Definitions for orig_area, shape_leng and shape_area on 1930-2000 Tract Tiger 2008 GIS Files

Can you provide an easy-to-understand definition for the columns orig_are, shape_leng, and shape_area on the GIS files for the 1930-2000 Tract (Tiger 2008).

Can you also provide a definition for area_uncli?

The problem that I am having is that for each State - County I get multiple Tract numbers (see table below) and the only columns that could differentiate between them are those previously mentioned. But I do not know what they mean.
`
decade | statenam | nhgisnam | tract | orig_area | shape_leng | shape_area
1930 | California | Los Angeles | 100 | 59888907.27 | 42526.95182 | 59808492.52
1930 | California | Los Angeles | 200 | 42863501.55 | 31753.07723 | 42826617.37

What I eventually want to do with this information is to identify a city or a county subdivision, or latitude/longitude coordinates, or zipcodes. Is that even possible?

I read the answer on a previous topic about the unit of shape_area and shape_leng, but can you be more specific? Can I use the center point of the Shape Area to get latitude/longitude? If that is possible, Do you know a particular software that does that kind of transformation (can it be done with PostGIS)?
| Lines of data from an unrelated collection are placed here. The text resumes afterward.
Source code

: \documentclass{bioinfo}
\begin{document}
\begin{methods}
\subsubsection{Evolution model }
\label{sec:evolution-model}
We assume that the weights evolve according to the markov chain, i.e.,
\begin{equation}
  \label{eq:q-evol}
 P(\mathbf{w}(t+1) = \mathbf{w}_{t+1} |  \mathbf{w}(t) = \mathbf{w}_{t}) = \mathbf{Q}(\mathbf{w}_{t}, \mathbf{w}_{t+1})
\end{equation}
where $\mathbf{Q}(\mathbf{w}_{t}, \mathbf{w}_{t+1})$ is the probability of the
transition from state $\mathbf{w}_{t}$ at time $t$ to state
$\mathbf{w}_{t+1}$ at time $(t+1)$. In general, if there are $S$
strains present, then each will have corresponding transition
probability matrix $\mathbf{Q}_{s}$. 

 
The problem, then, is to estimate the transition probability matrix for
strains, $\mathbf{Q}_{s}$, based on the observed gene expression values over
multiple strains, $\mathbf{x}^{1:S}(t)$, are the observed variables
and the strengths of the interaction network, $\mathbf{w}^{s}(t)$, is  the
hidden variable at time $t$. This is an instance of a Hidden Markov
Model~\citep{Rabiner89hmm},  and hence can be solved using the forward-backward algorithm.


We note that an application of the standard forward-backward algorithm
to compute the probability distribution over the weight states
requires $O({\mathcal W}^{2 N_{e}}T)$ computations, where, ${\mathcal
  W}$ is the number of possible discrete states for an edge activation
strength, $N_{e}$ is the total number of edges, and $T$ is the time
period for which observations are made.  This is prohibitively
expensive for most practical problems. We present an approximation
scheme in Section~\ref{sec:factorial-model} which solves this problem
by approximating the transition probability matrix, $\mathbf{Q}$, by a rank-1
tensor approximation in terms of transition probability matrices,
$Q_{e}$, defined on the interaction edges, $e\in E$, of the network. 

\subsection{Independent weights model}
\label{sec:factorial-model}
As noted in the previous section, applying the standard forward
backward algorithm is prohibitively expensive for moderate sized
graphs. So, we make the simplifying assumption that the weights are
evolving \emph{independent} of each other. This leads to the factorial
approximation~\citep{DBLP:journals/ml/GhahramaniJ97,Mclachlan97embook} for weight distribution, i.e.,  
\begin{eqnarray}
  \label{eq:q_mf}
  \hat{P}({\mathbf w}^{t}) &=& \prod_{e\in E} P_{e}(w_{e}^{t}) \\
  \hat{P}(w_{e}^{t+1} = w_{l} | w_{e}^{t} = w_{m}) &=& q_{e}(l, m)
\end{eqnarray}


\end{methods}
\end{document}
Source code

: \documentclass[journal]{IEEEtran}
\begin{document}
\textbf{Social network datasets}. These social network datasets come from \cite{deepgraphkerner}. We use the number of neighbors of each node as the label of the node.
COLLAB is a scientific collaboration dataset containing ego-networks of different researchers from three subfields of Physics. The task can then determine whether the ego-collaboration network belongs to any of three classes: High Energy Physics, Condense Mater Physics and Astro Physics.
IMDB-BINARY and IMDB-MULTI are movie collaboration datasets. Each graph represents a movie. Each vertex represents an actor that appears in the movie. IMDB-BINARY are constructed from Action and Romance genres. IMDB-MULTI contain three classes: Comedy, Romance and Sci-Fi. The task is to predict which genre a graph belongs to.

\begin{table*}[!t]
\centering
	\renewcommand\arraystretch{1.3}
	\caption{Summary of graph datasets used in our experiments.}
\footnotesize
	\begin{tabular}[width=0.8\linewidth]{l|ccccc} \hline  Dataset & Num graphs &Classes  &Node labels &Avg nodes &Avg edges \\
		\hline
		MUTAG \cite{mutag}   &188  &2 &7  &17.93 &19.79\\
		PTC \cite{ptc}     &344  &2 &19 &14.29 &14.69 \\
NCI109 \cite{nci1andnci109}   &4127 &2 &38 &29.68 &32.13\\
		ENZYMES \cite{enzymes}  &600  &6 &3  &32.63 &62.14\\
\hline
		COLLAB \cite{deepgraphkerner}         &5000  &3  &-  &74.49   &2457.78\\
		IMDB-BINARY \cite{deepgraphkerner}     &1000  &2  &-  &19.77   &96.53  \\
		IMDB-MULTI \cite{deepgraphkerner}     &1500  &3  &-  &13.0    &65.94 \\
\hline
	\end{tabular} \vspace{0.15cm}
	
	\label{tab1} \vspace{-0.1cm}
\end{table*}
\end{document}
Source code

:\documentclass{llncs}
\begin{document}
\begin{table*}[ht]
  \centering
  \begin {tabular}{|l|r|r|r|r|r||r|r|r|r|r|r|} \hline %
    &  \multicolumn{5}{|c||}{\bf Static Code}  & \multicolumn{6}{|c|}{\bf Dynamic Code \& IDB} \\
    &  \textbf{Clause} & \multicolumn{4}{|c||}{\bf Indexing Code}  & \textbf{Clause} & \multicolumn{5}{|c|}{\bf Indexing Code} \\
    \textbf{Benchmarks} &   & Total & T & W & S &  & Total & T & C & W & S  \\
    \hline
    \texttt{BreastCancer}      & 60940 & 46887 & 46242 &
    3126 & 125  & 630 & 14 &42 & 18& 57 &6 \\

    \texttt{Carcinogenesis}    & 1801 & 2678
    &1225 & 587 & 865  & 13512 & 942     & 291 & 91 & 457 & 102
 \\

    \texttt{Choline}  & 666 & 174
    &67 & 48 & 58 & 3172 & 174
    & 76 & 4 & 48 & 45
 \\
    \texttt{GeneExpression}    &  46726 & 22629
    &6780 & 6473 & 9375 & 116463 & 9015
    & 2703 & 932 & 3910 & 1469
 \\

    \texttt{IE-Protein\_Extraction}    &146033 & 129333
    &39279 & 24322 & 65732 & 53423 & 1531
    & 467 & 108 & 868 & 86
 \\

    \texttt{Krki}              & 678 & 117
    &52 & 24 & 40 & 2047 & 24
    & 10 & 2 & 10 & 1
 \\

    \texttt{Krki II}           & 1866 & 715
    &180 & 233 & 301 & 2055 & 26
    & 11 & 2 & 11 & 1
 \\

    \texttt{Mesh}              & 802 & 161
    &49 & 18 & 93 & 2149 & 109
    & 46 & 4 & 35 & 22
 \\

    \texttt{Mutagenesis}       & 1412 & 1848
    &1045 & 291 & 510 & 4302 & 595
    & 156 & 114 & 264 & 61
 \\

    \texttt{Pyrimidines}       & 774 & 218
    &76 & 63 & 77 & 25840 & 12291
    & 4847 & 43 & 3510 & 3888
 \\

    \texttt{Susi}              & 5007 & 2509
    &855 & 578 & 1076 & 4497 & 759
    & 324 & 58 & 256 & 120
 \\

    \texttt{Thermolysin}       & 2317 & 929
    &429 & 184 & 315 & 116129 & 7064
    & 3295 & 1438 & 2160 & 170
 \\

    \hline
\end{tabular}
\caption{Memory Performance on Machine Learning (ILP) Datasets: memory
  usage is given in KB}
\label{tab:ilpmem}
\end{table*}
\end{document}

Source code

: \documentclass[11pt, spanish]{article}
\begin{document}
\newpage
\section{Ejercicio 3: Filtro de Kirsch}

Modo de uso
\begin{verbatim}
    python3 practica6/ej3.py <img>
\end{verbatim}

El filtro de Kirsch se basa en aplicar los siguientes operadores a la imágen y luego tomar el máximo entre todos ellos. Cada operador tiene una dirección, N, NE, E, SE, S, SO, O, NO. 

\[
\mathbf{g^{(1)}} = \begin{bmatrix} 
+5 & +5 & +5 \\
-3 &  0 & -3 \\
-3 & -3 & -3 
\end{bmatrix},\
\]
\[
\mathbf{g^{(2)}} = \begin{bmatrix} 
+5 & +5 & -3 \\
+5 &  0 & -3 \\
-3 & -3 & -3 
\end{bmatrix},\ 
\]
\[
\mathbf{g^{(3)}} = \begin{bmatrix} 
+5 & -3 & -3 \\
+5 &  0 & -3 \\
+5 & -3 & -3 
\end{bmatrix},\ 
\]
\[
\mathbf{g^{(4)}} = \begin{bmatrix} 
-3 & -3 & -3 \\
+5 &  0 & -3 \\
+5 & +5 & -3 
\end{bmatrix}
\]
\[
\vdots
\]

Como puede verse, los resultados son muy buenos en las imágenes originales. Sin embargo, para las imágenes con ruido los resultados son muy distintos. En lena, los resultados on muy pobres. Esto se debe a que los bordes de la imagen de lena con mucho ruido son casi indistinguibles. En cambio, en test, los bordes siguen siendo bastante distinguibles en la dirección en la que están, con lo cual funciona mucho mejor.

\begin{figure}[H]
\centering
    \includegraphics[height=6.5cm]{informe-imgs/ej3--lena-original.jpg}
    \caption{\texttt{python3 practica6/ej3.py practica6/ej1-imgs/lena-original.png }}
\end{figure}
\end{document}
I also noticed that tract numbers are reused for each State - County pair (100, 200, etc), and the shape_area, orig_are, and shape_leng are the same for each Tract. That tells me that most likely I will not be able to get the lat/lon from those columns, but if that is true, perhaps do you know another way to get lat/lon, or county subdivisions, or zipcodes for 1930-2000 Tracts.

Any help on this would be greatly appreciated. Thank you!

Hi Ivan,

Based on your question, it seems as if you’re trying to compute the X and Y coordinates for the centroid of each census tract in the 1930-2000 shapefiles. Then, you want to use those coordinates (which you will convert to points) to determine the county subdivision/ZIP code tabulation area for each census tract (through some spatial overlay operation).

If you load the census tracts into PostGIS, I believe you can use the ST_Centroid function to determine the X and Y coordinates for the center of tract. Then, if you download the county subdivision or ZIP code tabulation areas from NHGIS (we have county subdivisions for 1980 - present and ZIP code tabulations areas from 2000 - present), you can overlay the X and Y coordinates to determine the county subdivision or ZIP code tabulation area for each tract. I don’t use Postgis, but I assume there is a spatial overlay that will accomplish that goal.

If you download the county subdivision or ZIP code tabulation area shapefiles from NHGIS, they are all in the same coordinate system (USA Albers Equal Area Contiguous). Thus, you won’t need to convert the features to a geographic coordinate system to get the latitude/longitude for the X and Y coordinates. If you need the latitude/longitude coordinates, you will need to use the ST_Transform function to convert the census tracts (and county subdivisions and ZIP code tabulation areas) to latitude/longitude coordinates. Then, you can use the ST_Centroid function to calculate the X and Y coordinates for the centroids in latitude/longitude.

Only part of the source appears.